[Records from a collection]
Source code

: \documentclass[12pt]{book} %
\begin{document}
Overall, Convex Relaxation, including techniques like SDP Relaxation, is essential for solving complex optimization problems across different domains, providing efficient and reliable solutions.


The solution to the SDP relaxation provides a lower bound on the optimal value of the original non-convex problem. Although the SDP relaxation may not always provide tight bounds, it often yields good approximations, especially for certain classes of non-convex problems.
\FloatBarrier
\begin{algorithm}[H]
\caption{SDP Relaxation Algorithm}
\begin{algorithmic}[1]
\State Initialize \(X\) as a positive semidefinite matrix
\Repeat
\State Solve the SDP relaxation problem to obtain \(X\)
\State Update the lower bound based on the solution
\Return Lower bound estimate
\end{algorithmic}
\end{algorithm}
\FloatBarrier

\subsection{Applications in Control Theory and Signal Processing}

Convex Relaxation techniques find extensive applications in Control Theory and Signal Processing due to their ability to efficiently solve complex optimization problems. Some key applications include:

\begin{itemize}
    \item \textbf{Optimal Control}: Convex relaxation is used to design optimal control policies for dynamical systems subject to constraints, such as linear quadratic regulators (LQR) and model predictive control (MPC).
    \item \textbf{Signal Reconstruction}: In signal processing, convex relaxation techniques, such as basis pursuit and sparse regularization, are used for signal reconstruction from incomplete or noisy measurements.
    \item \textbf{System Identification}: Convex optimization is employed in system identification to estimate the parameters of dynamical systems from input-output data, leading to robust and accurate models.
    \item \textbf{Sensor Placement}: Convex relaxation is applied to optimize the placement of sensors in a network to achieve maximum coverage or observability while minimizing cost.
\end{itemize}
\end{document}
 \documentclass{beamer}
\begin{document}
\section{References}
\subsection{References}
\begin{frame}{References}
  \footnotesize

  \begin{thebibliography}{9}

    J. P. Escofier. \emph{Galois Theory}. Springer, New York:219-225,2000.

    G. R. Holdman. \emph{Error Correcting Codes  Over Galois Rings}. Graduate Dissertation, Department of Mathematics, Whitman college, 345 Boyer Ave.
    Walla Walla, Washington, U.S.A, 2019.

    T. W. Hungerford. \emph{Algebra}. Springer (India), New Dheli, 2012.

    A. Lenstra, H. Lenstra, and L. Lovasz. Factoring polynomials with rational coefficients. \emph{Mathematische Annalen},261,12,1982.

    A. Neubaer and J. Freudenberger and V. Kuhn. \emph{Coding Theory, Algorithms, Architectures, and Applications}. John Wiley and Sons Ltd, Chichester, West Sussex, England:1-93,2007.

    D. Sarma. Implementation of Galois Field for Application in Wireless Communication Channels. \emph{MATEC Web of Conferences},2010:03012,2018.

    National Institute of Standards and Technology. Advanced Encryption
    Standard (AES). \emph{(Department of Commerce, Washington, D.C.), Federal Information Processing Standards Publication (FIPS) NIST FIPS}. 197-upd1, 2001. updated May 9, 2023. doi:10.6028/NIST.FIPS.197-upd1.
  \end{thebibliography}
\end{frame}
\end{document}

# [Work item]
The records above should be restated word for word, please.

# [Response area]
Source code

: \documentclass[12pt]{book} %
\begin{document}
Overall, Convex Relaxation, including techniques like SDP Relaxation, is essential for solving complex optimization problems across different domains, providing efficient and reliable solutions.


The solution to the SDP relaxation provides a lower bound on the optimal value of the original non-convex problem. Although the SDP relaxation may not always provide tight bounds, it often yields good approximations, especially for certain classes of non-convex problems.
\FloatBarrier
\begin{algorithm}[H]
\caption{SDP Relaxation Algorithm}
\begin{algorithmic}[1]
\State Initialize \(X\) as a positive semidefinite matrix
\Repeat
\State Solve the SDP relaxation problem to obtain \(X\)
\State Update the lower bound based on the solution
\Return Lower bound estimate
\end{algorithmic}
\end{algorithm}
\FloatBarrier

\subsection{Applications in Control Theory and Signal Processing}

Convex Relaxation techniques find extensive applications in Control Theory and Signal Processing due to their ability to efficiently solve complex optimization problems. Some key applications include:

\begin{itemize}
    \item \textbf{Optimal Control}: Convex relaxation is used to design optimal control policies for dynamical systems subject to constraints, such as linear quadratic regulators (LQR) and model predictive control (MPC).
    \item \textbf{Signal Reconstruction}: In signal processing, convex relaxation techniques, such as basis pursuit and sparse regularization, are used for signal reconstruction from incomplete or noisy measurements.
    \item \textbf{System Identification}: Convex optimization is employed in system identification to estimate the parameters of dynamical systems from input-output data, leading to robust and accurate models.
    \item \textbf{Sensor Placement}: Convex relaxation is applied to optimize the placement of sensors in a network to achieve maximum coverage or observability while minimizing cost.
\end{itemize}
\end{document}
 \documentclass{beamer}
\begin{document}
\section{References}
\subsection{References}
\begin{frame}{References}
  \footnotesize

  \begin{thebibliography}{9}

    J. P. Escofier. \emph{Galois Theory}. Springer, New York:219-225,2000.

    G. R. Holdman. \emph{Error Correcting Codes  Over Galois Rings}. Graduate Dissertation, Department of Mathematics, Whitman college, 345 Boyer Ave.
    Walla Walla, Washington, U.S.A, 2019.

    T. W. Hungerford. \emph{Algebra}. Springer (India), New Dheli, 2012.

    A. Lenstra, H. Lenstra, and L. Lovasz. Factoring polynomials with rational coefficients. \emph{Mathematische Annalen},261,12,1982.

    A. Neubaer and J. Freudenberger and V. Kuhn. \emph{Coding Theory, Algorithms, Architectures, and Applications}. John Wiley and Sons Ltd, Chichester, West Sussex, England:1-93,2007.

    D. Sarma. Implementation of Galois Field for Application in Wireless Communication Channels. \emph{MATEC Web of Conferences},2010:03012,2018.

    National Institute of Standards and Technology. Advanced Encryption
    Standard (AES). \emph{(Department of Commerce, Washington, D.C.), Federal Information Processing Standards Publication (FIPS) NIST FIPS}. 197-upd1, 2001. updated May 9, 2023. doi:10.6028/NIST.FIPS.197-upd1.
  \end{thebibliography}
\end{frame}
\end{document}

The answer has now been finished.